Because, what you’re asking for seems to be for browser to generate a unique identifier to a user at install-time that persists for that entire install. Which, opens an extreme privacy issue since there then would be a direct identifier to a given user that currently doesn’t exist. There are side effects to be thought about where such an identifier has the ability to be extremely mis-used. They outweigh any developer benefit from having one.

Cristian_Lorenzetto
2017-03-01
  1. if i have a logic saved in a server related to the browser instance. If a user remove it. You create a inconsistent state. Why handle it is stupid way when is possible to solve it in better way?
  2. you answer is meanless. you suppose to use a session and a account. Why do to introduce a new condition in the question for solving it? the problems are solved not changing the condition of the question else the problem is changed. this logically is absurd. If for the business logic ii can t register the user? if the surfing is anonimous? you answer is logically inconstent.
  3. yes but it is editable and removable by user. 4)there is no privacy problem else also mac or serial device id gives privacy problem.When you reinstall a browser id changed but it logically consistent. you reinstalled all and id identifies the browser not the user.
jhpratt
2017-03-01

Having read both comments, you need to consider what he has said. You completely disregard many of the points he makes, which is simply rude. You are bringing up the point of a user removing the data, yet Garbee already clearly stated why this is unavoidable. Also, he is not introducing a new condition, he is proposing a solution to your problem.

Cristian_Lorenzetto
2017-03-01

in mathematic there is a theorem assertion and a proof… the proof dont change the teorem assertion for proving it. It is the basic of the logic.

jhpratt
2017-03-01

He is proposing a solution. If you don’t like that, feel free to present a use case that has not already had multiple solutions proposed.

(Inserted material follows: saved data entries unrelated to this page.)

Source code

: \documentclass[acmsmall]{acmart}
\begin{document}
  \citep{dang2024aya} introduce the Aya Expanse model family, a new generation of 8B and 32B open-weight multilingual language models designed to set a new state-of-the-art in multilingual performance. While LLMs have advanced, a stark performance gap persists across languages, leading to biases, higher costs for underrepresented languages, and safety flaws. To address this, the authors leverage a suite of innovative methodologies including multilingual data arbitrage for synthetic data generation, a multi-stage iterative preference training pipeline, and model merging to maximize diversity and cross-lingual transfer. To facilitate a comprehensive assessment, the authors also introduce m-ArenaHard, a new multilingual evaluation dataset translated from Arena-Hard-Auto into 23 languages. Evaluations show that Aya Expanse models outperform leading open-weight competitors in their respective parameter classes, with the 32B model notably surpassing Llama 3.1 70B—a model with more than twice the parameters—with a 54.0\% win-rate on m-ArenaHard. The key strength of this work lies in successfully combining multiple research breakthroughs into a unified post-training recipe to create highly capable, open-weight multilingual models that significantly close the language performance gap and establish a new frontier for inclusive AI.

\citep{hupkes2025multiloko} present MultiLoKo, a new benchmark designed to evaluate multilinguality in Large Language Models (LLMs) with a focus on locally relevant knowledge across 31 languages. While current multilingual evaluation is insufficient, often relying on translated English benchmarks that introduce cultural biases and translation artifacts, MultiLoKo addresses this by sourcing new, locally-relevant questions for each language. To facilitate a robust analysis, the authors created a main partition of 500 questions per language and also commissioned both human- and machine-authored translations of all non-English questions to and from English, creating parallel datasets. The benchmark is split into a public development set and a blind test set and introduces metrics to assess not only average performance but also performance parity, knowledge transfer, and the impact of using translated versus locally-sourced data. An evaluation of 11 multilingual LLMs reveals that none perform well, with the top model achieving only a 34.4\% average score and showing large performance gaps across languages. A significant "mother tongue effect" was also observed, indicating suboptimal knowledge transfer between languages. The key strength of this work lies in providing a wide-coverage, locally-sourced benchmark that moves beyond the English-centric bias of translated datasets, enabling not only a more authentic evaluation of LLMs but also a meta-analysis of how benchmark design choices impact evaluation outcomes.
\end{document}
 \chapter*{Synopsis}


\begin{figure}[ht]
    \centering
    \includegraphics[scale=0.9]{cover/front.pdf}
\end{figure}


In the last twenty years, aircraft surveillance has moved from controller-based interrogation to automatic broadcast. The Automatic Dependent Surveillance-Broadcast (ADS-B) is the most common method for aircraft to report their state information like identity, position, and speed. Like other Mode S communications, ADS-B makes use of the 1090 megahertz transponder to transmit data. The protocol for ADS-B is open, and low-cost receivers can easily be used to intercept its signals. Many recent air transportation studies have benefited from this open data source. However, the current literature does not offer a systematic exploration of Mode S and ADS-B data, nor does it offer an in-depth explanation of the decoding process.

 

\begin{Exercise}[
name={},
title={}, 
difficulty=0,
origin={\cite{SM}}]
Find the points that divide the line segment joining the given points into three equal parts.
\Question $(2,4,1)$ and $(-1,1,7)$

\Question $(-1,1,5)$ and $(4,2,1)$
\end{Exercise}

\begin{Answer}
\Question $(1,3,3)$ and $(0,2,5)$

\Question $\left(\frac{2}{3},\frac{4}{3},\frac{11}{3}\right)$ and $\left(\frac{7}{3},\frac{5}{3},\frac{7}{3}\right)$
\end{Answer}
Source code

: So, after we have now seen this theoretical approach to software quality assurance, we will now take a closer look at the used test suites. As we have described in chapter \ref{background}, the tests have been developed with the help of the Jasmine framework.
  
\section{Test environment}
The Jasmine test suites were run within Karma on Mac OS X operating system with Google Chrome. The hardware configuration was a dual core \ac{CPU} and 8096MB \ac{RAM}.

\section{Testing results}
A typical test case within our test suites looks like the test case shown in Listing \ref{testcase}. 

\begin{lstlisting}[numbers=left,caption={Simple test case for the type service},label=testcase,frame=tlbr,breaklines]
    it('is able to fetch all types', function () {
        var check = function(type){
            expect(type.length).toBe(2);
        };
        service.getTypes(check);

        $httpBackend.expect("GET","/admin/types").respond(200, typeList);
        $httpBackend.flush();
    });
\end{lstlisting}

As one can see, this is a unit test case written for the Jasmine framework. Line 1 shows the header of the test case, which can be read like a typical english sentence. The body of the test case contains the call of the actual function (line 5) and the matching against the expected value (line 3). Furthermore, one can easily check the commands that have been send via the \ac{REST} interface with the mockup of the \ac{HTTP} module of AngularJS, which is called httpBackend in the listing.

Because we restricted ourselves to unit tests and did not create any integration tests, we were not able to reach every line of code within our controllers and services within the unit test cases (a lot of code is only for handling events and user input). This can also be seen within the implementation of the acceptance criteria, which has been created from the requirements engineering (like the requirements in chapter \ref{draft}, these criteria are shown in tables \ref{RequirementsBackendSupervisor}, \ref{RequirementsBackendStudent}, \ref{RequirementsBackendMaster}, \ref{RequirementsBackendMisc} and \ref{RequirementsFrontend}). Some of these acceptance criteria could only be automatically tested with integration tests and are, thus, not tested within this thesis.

Sorry to be blunt, but you’re not listening.

Cristian_Lorenzetto
2017-03-01

yes you are proposing a solution but is not answering to the initial problem but it solves another one. cooke is removable so cant identify the browser . for this reason there is serial id.I dont invent anything :slight_smile:

jhpratt
2017-03-01

And that is simply not true. Cookies, local storage, and anonymous accounts all solve the problem at hand, and you have not shown how they don’t. Any data can be removed. There is no way around it, you have to plan for that. A unique ID for the browser can be erased just as readily as a browser cookie.

Solutions exist, you just don’t like them.

This is the last response I will have, as I have better things to do than reiterate what has already been stated multiple times.

Cristian_Lorenzetto
2017-03-01

why serial id is printed and not removable in a device? boh i seeams to speak with amartian ahaha :slight_smile: i m Morck and i living in Ork :slight_smile: Cookeis is removable ? yes! other words for me are useless. For definition it contradicts the ipothesis. to realise this feature requires 2 hours for developers because there is already a browser provider.